YOUR ASSIGNMENT:
Would you write out all the records again, exactly?

MATERIAL FOR THIS EXERCISE:
+++++

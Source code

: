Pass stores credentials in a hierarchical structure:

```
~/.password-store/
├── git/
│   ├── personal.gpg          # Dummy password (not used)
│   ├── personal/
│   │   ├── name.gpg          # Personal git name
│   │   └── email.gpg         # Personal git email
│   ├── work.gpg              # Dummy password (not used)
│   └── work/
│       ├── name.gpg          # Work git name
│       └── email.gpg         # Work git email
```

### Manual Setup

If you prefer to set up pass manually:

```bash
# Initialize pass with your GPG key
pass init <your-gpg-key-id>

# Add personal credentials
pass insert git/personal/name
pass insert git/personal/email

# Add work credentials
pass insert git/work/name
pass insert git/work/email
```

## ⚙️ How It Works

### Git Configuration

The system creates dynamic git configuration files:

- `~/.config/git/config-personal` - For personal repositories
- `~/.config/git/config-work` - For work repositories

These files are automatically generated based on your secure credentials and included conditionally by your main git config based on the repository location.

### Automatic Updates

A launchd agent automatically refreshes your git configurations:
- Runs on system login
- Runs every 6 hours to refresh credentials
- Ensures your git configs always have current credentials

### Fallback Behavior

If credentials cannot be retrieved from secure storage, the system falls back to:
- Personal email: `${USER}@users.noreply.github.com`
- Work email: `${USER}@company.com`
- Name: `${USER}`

+++++

RESULT OF THIS TASK:
Source code

:Pass stores credentials in a hierarchical structure:

```
~/.password-store/
├── git/
│   ├── personal.gpg          # Dummy password (not used)
│   ├── personal/
│   │   ├── name.gpg          # Personal git name
│   │   └── email.gpg         # Personal git email
│   ├── work.gpg              # Dummy password (not used)
│   └── work/
│       ├── name.gpg          # Work git name
│       └── email.gpg         # Work git email
```

### Manual Setup

If you prefer to set up pass manually:

```bash
# Initialize pass with your GPG key
pass init <your-gpg-key-id>

# Add personal credentials
pass insert git/personal/name
pass insert git/personal/email

# Add work credentials
pass insert git/work/name
pass insert git/work/email
```

## ⚙️ How It Works

### Git Configuration

The system creates dynamic git configuration files:

- `~/.config/git/config-personal` - For personal repositories
- `~/.config/git/config-work` - For work repositories

These files are automatically generated based on your secure credentials and included conditionally by your main git config based on the repository location.

### Automatic Updates

A launchd agent automatically refreshes your git configurations:
- Runs on system login
- Runs every 6 hours to refresh credentials
- Ensures your git configs always have current credentials

### Fallback Behavior

If credentials cannot be retrieved from secure storage, the system falls back to:
- Personal email: `${USER}@users.noreply.github.com`
- Work email: `${USER}@company.com`
- Name: `${USER}`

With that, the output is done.